和解せよ、さもなくば両者とも攻め滅ぼす、と。
しかし両陣営には既に瑞穂の国の息のかかったものがいるから、どうあっても和解などしないのだ。よって、両者は内乱を長引かせた罪により、滅ぼされる。
悪辣ではあるが、戦争というのものはあらゆるものを正当化する。この辺の策には引っかける方より引っ掛かる方が悪い。この位の策など物ともしない存在でなければ、国は守れないのだから。
それを鑑みれば、瑞穂の国は実に理想的だ。
陛下は早いうちから跡継ぎは青洲様だと公言していたし、紅緒様も常盤様も付き従う姿勢を見せている。
実態がどうであれ、公務で一緒になれば紅緒様は青洲様を立てているし、正妻がまだいない青洲様の奥方役を務めておられる事もしばしばだ。
常盤様も公務で紅緒様と一緒になれば、ここぞとばかりに紅緒様にべったりだし。
なんと言うか、あの兄弟は紅緒様に母君の萌黄様を見ているんだろう。
萌黄様と紅緒様は容姿も性格も体質もよく似ていて、青洲様と常盤様は陛下にそっくりだ。
幼い頃に母君を亡くされたお二人は、紅緒様が母君にあまりにも似ておられるから無意識化に甘えたんだろう。
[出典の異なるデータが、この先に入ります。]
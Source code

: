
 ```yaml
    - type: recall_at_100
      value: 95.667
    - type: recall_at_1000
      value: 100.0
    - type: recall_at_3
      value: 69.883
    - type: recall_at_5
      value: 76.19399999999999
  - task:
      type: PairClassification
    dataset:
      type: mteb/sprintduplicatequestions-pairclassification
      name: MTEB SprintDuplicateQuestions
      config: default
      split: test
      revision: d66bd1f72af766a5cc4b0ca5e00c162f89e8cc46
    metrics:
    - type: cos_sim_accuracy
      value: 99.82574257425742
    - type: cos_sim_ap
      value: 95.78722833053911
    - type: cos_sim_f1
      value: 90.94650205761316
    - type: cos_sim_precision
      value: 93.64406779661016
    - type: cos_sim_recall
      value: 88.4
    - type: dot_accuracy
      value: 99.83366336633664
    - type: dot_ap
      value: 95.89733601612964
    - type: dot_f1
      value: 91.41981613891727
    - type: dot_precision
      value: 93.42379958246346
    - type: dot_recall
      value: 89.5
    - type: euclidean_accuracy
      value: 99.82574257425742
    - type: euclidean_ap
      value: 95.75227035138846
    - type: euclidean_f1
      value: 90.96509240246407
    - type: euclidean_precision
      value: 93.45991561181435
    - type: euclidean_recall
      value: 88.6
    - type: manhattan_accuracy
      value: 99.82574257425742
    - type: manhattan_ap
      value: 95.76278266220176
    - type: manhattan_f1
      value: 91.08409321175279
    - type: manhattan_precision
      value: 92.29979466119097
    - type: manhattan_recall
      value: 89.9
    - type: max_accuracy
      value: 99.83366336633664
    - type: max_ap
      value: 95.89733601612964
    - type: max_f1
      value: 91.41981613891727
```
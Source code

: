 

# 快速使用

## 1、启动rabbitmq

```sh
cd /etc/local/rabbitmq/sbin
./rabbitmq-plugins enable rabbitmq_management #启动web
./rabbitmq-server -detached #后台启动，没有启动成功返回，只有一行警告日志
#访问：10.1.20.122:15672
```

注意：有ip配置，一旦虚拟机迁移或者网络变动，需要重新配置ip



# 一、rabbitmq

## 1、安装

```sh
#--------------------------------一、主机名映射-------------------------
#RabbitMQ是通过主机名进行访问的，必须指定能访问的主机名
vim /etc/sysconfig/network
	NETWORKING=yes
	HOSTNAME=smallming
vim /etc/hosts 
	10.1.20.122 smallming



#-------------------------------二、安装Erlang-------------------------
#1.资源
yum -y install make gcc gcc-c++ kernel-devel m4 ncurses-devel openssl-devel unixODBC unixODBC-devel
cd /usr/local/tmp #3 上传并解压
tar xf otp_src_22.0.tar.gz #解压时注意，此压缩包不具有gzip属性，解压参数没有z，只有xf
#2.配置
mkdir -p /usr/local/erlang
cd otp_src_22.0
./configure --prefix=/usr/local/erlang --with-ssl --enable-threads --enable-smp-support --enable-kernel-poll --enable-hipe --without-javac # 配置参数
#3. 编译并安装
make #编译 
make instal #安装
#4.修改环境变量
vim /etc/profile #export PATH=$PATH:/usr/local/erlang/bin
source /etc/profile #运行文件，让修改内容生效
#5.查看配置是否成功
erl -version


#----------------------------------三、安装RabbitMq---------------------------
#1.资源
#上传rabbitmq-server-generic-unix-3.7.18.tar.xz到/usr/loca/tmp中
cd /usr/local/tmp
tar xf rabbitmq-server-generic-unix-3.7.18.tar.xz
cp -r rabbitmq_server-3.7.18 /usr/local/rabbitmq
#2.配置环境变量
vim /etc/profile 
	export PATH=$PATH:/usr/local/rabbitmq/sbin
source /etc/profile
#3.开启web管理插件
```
でも紅緒様は母君でなく、二人と同じ母親を亡くした子供でしかなかった。結果二人の甘えを背負わされて、紅緒様は摩耗し疲れ果ててしまったのだろう。
その事実に気付いたからこそ親兄弟は躍起になって、自身のしたことの償いをしようと紅緒様に近づこうとするんだろうけれど……。
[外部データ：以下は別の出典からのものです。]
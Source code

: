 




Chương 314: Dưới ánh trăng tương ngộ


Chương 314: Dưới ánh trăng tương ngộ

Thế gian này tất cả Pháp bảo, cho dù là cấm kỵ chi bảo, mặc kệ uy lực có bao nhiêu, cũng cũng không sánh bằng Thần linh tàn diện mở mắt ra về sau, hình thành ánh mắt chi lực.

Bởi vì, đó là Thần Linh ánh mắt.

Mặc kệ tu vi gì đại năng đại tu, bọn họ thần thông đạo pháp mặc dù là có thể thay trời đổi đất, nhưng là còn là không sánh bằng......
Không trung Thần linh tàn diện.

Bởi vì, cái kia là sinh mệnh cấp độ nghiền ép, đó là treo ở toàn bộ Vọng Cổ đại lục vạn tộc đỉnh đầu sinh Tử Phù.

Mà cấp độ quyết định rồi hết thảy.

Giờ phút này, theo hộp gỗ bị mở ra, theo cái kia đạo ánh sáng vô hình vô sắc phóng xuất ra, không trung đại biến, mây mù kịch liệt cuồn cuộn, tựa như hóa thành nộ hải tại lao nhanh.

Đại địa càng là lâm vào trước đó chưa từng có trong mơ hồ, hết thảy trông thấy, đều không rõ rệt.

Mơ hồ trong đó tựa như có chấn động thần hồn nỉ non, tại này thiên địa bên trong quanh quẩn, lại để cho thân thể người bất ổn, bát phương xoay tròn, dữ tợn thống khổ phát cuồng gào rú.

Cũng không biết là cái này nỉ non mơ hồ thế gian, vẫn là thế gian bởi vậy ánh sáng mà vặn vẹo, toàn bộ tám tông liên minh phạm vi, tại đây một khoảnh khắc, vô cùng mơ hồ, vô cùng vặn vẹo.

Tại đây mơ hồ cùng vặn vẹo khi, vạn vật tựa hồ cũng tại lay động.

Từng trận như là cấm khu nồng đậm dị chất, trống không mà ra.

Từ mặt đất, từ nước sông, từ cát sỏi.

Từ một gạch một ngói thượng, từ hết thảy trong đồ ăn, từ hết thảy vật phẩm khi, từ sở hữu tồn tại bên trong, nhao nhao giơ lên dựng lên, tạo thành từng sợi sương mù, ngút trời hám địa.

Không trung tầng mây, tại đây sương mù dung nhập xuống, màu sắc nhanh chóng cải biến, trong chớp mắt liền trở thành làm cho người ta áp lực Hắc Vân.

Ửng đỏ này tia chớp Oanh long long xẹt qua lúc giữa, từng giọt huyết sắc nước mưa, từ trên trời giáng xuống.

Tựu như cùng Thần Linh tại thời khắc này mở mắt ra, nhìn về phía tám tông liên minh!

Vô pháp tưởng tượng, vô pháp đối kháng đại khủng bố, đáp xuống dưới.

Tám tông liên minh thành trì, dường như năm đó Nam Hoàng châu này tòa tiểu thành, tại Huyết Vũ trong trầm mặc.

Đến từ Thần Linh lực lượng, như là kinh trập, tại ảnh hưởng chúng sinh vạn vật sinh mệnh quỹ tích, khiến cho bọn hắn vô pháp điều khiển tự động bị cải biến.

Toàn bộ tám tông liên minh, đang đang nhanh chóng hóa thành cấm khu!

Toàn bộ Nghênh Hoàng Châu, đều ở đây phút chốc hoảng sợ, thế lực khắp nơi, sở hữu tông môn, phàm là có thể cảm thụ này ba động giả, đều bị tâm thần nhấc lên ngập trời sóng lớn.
俺としては紅緒様はお三方と距離を取ることでご自身を守っておいでなのだから、そっとしておいて差し上げてほしい。だから間に入るんだけど、公務だけは如何ともしがたい。
なので俺はご公務でゴリゴリ削られた紅緒様の癒しになるものを用意しておくのだ。
例えば月餅やら饅頭やらのお高くて旨いと評判のモノをお茶と一緒に添えて出すとか、ストレス解消の遠乗りとか。
それが俺の役目だし、役得でもあるんだけど、それが最近ちょっと辛い。
何と言うか、最近よく鼻血が出るのだ。主に紅緒様が何かを召し上がっている時に。
紅緒様の潤って柔らかそうな唇から眼が離せないし、団子のようなものを食んで「大きい……」なんて呟かれたら、逆上せて鼻からぼたぼたと血が落ちるのだ。
病気かと思って軍医に相談しても「遅れて来た思春期か!?」と匙を投げられる始末。いや、血液検査をしても特に異常はなく健康すぎるくらい健康なのだから、医者としてはすることがないのは当然だろう。強いていうなら、鼻の粘膜が弱っていて、中の毛細血管が切れやすくなっているから、鼻を触るなとしか。紅緒様にもご心配をおかけしているから、どうにかしたくはあるが。
兎も角、俺は猛烈に悩んでいる。
でも俺の悩みなんかは、紅緒様のご心労に比べれば些細なものだ。
最後通牒を突きつけてから、紅緒様を与しやすいと踏んだのか、隣国の、それも東西どちらの使者もやってくるようになった。
どちらも自陣が正当な王位継承者なのだから手を貸してくれればすぐに内乱など治まるというのが主張だが、何を考えているのか花束や宝石などを勝手に持って来ておいて帰るのだ。
こういうのは困ると毎回贈り返しているのだけれど、あまりに頻回だと紅緒様が痛くない腹を探られることになる。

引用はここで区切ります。